What is Bitcoin? (2 minutes)
Bitcoin is decentralized digital currency. But if you want to understand what bitcoin is, you have to start at the beginning, with the question: What is Money?
Transcript:
Let’s start at the beginning.
Something is money if it has these 3 qualities, a store of value, a medium of exchange, and having a unit of account.
Lots of things have been in money in history, seashells, beads, silver, gold, and most recently paper money backed by governments, called fiat currency.
When governments have the ability to create money, they do it – to assist in a liquidity crisis, to finance wars, to fund government programs. But the downside is that the fiat currency is guaranteed to lose value over time and creates a debt spiral, where in simple terms, they take out more credit cards to pay off the old credit cards.
Bitcoin solves this. Bitcoin is software created in 2008 and is the first, most secure, and most widely known solution to the problem of creating digital money.
Bitcoin is a decentralized digital currency.
Decentralized meaning that no one person controls it, owns it or could shut it down.
It’s digital-only - there’s no gold coins or physical form. When you own it, you keep it in a digital wallet.
And it’s currency. It’s digital money. Not only does it have the 3 qualities of money, but when you compare it to gold or fiat currency, it also has far superior properties of money.
It makes bitcoin very interesting and attractive from a future growth perspective too.
It’s person to person.
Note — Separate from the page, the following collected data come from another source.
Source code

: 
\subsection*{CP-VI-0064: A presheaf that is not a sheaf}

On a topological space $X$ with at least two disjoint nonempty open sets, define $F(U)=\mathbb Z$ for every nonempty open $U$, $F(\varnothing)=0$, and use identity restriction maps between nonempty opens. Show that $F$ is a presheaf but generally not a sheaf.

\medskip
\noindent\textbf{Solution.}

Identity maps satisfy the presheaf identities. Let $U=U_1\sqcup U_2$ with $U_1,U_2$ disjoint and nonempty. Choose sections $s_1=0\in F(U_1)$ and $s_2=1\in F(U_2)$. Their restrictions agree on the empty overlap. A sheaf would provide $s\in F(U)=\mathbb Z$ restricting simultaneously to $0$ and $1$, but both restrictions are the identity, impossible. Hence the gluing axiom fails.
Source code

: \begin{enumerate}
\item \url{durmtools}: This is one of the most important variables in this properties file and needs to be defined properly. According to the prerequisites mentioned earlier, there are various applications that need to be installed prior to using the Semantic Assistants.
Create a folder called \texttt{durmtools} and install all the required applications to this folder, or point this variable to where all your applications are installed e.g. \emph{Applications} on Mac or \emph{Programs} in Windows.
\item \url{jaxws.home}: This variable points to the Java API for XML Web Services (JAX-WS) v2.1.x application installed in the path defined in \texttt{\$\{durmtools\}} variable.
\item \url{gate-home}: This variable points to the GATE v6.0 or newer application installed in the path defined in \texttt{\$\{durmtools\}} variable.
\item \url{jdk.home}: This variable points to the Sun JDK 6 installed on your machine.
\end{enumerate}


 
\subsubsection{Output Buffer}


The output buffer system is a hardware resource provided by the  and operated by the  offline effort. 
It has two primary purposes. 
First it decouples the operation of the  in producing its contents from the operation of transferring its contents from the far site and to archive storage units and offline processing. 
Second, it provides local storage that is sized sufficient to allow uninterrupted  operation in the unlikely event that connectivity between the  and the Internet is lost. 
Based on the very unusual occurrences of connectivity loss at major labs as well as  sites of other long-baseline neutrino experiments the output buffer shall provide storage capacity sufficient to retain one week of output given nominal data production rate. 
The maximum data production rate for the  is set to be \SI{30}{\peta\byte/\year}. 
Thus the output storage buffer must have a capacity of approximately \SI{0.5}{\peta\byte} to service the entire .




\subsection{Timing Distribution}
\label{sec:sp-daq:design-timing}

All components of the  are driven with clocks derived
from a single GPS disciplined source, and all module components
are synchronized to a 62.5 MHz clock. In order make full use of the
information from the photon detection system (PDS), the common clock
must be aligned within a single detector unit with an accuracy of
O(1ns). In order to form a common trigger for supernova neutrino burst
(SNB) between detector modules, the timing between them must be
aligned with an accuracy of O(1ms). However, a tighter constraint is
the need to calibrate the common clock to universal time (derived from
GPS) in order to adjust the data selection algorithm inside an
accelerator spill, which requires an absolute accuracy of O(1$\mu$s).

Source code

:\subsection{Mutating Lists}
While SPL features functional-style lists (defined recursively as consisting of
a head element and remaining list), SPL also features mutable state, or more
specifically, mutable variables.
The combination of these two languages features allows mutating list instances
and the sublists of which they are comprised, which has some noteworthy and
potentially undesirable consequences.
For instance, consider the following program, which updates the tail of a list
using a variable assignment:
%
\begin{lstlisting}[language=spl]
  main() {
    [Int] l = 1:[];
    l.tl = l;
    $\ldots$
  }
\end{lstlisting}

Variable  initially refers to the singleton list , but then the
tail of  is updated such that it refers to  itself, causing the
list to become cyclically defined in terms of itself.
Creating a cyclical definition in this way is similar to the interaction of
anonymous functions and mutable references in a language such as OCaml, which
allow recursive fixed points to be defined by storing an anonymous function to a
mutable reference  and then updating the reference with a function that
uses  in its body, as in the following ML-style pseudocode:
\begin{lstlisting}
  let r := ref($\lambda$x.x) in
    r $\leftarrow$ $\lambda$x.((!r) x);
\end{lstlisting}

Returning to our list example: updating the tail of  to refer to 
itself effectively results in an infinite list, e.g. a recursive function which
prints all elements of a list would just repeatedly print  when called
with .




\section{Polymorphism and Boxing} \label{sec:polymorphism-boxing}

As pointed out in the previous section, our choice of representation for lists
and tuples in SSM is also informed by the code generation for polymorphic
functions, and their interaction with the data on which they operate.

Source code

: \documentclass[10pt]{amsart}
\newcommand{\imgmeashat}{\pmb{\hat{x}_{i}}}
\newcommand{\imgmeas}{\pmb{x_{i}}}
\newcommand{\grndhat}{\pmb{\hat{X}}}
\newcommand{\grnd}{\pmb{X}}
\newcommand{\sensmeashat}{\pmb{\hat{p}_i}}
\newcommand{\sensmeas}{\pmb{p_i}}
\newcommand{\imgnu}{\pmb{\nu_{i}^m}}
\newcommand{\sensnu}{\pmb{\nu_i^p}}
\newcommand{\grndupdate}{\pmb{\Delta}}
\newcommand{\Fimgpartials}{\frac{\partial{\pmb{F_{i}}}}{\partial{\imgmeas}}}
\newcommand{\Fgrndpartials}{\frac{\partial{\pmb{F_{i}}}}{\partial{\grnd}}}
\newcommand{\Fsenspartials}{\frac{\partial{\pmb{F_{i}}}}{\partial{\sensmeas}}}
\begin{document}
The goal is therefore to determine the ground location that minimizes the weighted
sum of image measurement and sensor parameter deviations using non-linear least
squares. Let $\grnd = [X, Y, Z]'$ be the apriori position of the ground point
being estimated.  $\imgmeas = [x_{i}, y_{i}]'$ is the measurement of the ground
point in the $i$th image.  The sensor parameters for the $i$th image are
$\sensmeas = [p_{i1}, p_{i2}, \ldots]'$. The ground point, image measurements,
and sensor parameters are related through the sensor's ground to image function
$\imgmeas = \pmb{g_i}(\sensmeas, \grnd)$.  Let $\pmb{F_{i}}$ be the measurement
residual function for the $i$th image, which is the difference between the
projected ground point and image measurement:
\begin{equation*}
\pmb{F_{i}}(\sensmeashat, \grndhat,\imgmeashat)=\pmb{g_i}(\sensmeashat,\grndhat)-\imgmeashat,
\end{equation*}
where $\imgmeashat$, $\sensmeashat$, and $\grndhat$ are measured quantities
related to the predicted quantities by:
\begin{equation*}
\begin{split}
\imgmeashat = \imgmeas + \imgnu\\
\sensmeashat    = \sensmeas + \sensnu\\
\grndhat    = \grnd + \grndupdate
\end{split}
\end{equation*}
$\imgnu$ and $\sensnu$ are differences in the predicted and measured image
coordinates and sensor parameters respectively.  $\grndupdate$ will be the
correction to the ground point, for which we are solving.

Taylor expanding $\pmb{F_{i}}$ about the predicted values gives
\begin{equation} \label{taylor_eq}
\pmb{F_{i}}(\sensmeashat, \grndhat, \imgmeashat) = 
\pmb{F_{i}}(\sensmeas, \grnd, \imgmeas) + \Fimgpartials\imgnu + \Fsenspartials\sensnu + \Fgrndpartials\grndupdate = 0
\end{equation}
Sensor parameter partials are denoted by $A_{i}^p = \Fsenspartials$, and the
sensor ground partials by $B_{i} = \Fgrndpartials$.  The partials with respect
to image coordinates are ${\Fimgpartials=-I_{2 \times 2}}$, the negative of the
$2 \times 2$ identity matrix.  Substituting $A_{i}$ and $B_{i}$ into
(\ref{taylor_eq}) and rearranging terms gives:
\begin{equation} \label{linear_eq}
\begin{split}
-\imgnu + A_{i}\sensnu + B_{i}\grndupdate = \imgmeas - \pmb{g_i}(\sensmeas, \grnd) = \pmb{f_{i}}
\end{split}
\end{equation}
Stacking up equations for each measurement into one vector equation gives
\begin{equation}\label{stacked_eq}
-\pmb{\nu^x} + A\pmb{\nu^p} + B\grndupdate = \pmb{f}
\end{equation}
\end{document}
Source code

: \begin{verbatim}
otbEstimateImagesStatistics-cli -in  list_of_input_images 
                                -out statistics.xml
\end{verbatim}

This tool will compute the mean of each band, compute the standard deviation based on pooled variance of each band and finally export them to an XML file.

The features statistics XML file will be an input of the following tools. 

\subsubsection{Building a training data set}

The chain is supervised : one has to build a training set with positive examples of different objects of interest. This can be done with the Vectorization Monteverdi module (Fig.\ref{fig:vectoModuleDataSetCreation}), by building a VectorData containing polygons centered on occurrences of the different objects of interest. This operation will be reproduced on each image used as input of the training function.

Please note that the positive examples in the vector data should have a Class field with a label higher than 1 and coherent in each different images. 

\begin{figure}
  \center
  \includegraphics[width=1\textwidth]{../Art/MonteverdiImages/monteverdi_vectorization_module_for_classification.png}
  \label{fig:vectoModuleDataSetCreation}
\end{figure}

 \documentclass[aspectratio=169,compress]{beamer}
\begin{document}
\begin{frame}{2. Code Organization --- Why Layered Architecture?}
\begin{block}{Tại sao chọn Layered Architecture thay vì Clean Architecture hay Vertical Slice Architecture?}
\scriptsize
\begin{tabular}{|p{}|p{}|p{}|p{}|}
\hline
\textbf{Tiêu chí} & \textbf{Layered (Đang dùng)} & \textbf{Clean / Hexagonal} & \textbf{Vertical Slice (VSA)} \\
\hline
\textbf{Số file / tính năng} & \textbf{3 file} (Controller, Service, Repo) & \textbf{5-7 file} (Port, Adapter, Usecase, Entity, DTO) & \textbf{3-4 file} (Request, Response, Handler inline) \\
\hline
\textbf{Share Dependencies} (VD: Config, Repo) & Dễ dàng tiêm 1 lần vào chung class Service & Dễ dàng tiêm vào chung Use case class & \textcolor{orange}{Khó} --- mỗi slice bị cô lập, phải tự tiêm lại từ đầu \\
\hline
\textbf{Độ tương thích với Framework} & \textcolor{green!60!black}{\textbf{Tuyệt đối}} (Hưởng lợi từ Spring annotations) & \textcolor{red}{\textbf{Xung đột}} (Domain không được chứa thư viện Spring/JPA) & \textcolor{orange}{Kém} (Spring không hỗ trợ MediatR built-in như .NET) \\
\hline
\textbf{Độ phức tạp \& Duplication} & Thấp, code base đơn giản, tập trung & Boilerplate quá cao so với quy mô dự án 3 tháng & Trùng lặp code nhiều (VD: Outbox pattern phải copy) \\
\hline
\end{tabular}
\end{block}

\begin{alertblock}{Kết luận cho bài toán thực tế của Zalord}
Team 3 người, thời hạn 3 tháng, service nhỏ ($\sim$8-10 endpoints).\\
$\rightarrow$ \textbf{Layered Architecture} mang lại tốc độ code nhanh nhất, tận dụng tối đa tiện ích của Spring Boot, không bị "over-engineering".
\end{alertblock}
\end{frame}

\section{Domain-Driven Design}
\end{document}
When someone sends you bitcoin or pays you in bitcoin, bitcoin doesn’t go through a bank, a government or any other 3rd party. It is a global, open monetary network that no one controls and everyone in the world with an internet connection can participate in.
There will only ever be 21 million bitcoin but each 1 bitcoin can be divided into a hundred million units called satoshis so anyone, anywhere can buy some with as little as 50 cents and send it anywhere in the world.
All of this makes bitcoin a very compelling solution to the problems we face.
Since its creation, it has grown at a very rapid pace following the same path of growth that internet adoption took. In those terms, it’s only about 1998.
There’s a lot of growth to still occur.
If you’re learning about bitcoin now you’re still very early.